╭─ DATA PROVIDED

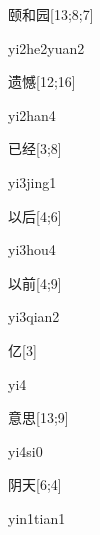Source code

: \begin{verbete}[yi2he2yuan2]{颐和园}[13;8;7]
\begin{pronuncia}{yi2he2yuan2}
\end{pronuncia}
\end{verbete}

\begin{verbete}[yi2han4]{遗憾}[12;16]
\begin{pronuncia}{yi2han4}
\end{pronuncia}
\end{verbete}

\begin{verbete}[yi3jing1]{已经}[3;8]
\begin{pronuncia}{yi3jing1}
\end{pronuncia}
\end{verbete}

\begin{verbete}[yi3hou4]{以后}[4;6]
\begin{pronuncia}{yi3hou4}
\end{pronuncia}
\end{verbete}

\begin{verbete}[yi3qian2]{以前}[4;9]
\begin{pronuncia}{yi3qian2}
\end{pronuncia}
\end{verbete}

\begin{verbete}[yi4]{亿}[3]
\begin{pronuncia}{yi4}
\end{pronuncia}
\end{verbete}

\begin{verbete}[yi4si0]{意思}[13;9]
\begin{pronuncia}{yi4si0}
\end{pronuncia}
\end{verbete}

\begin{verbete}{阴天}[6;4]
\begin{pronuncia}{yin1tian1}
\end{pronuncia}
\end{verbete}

╰─
╭─ DATA PROVIDED

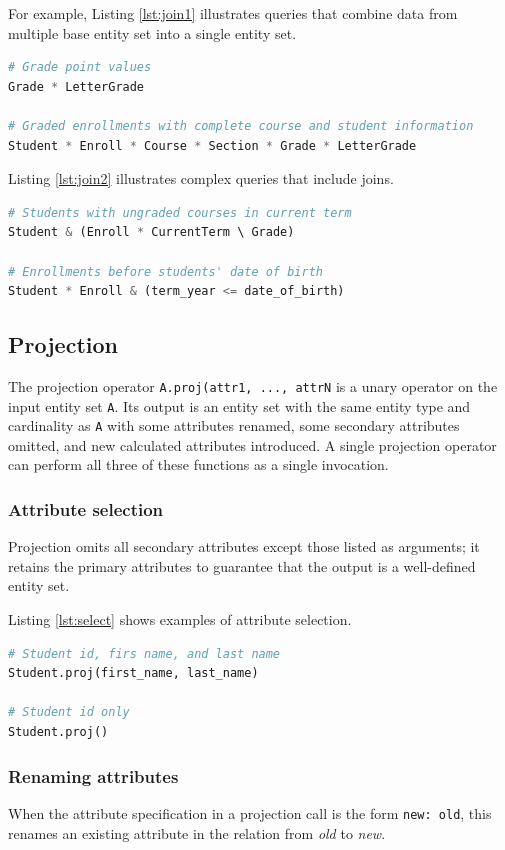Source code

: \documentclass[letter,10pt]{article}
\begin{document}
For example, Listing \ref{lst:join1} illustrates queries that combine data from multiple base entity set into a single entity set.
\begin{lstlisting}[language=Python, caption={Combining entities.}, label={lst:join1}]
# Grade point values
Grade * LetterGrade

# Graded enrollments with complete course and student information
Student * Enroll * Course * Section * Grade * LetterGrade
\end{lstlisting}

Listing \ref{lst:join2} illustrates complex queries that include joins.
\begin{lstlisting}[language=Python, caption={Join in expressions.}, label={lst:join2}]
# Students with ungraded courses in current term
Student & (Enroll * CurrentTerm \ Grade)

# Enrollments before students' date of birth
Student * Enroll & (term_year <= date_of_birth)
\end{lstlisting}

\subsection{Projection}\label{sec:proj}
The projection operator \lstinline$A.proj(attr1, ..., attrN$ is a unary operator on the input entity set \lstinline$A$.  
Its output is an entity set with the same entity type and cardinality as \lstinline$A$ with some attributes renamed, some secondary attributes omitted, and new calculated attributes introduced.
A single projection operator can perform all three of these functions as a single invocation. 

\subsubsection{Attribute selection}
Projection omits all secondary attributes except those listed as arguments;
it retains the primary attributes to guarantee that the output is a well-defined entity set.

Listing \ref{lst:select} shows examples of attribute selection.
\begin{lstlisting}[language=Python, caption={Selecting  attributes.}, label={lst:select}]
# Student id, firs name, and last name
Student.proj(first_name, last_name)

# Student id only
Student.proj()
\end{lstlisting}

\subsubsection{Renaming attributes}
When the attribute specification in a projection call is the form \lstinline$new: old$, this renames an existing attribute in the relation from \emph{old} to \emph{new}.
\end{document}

╰─

WORK TO COMPLETE: Each line above that contains "LetterGrade" must be copied out.

SOLVED EXERCISE:
Grade * LetterGrade
Student * Enroll * Course * Section * Grade * LetterGrade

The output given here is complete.